Khatami that has 'saved Iran from bombardment'. An attack on Iran and
such a bombing campaign against that country is not part of the West's
agenda at all. The notion that the USA will enter into military
conflicts with country after country according to the list of those it
has once labelled terrorist is extraordinarily superficial. The USA's
objective in this show down is neither to eliminate political Islam
nor even to overthrow Islamic governments, but rather to impose its
own political hegemony and define the rules of the game. From the
USA's point of view, the Islamic movement must know its boundaries. It
must limit its field of operation to the region, understand its own
place and recognise the USA's special position. Not only can Islamic
governments remain in power, but also even terrorism is still
permissible on the condition that its victims are the communists and
the Left in Iran, Afghanistan, Pakistan and Turkey. But an attack on
American soil is going too far. The USA wants to take this lesson and
this equilibrium to the Middle East.
This is a power struggle and not a confrontation
over Islam, liberalism, Western democracy, freedom, civilisation,
security or terrorism.
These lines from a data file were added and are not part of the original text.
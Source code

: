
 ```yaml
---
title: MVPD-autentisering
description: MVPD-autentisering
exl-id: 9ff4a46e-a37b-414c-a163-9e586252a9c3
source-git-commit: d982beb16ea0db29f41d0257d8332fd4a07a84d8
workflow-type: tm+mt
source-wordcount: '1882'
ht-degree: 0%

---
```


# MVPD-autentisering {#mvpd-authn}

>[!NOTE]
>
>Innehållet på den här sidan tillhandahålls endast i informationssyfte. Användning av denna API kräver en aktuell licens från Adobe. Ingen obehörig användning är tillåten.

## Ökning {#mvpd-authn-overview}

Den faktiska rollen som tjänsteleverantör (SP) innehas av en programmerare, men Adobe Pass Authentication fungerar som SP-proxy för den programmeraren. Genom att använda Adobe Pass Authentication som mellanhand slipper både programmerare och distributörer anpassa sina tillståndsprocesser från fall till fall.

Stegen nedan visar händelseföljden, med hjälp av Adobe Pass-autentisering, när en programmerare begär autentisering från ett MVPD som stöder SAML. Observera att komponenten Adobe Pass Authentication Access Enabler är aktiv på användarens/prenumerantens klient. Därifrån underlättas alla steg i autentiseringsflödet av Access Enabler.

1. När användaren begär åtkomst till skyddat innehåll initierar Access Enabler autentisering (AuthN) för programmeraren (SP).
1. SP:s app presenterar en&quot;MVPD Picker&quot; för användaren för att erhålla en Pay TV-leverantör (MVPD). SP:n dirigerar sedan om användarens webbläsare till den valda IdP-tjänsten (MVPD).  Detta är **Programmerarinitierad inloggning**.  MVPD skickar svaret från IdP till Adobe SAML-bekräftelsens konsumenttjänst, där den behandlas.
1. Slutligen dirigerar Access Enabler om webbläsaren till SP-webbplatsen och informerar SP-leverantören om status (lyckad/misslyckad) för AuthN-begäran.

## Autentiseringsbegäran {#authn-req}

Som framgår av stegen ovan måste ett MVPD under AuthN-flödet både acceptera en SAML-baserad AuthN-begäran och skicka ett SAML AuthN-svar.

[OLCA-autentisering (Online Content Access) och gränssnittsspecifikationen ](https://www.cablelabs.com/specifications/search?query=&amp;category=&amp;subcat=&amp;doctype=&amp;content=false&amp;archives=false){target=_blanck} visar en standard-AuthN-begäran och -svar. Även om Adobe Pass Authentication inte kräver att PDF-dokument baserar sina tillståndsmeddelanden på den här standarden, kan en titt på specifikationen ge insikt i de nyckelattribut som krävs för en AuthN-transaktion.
This is a battle between the US superpower and
a regional political movement with a global reach, which is contending
for power in the Middle East. It is a struggle for defining spheres of
influence and political hegemony. The West does not intend to
establish Western democracies in the Middle East. The USA, Pakistan,
Iran and a whole bunch of other reactionaries in the region are
already busy plotting to impose another despotic and backward regime
on the people of Afghanistan. Iran, Saudi Arabia, Pakistan and the
Gulf Emirates, the most reactionary regimes in the world today, are
openly or tacitly on the side of the West in this conflict. Even if
Islamic governments fall, the preferred alternative of the West will
be the local and regional Right wing and reactionary parties, military
juntas and police states.
The USA Does Not Make History
But the West does not determine the future. The
current US policy and actions will inevitably shatter the present
political framework in the Middle East, but other forces will
determine the alternative relations that will take shape. Undoubtedly,
the confrontation between the West and political Islam will weaken the
Islamic movement, Islamic parties and Islamic governments. But this
confrontation does not take place on an empty stage. The Middle East,
like the West, is the scene of a confrontation between social
movements that have existed prior to the conflict between Western
bourgeoisies and political Islam and which have shaped political
developments in all societies. The West's conflict with political
Islam, despite its importance, is not the engine and the moving force
of history. On the contrary, it is itself placed within this history
and is defined by it. The conflict over the new world order has more
important players. Social classes and their political movements,
whether in the West or the Middle East, are facing each other over the
political, economic and cultural future of the world. It is these
movements that will determine the final course of these events,
irrespective of the current designs and demands of Western statesmen
and the leaders of political Islam.
As far as the Middle East is concerned, even if
the West aims at a mere marginal retreat of political Islam and
definition of a new framework for coexistence, the secular, Socialist
and progressive movements in the region will nevertheless come to the
fore in these new conditions. For example, in my view, political Islam
will be overthrown in Iran, not because the West pursues such an
objective, but rather because the people of Iran and the
worker-communist movement at their head will overthrow the Islamic
Republic. The defeat of the Islamic Republic will be the biggest blow
to political Islam. If the resolution of the Palestinian question is
the precondition for removing the political, intellectual and cultural
sources of the growth of political Islam, the defeat of the Islamic
Republic in Iran is a precondition for smashing political Islam as a
movement aspiring for political power in the Middle East. Without the
Islamic Republic of Iran, political Islam will become a marginal and
sterile opposition in the Middle East.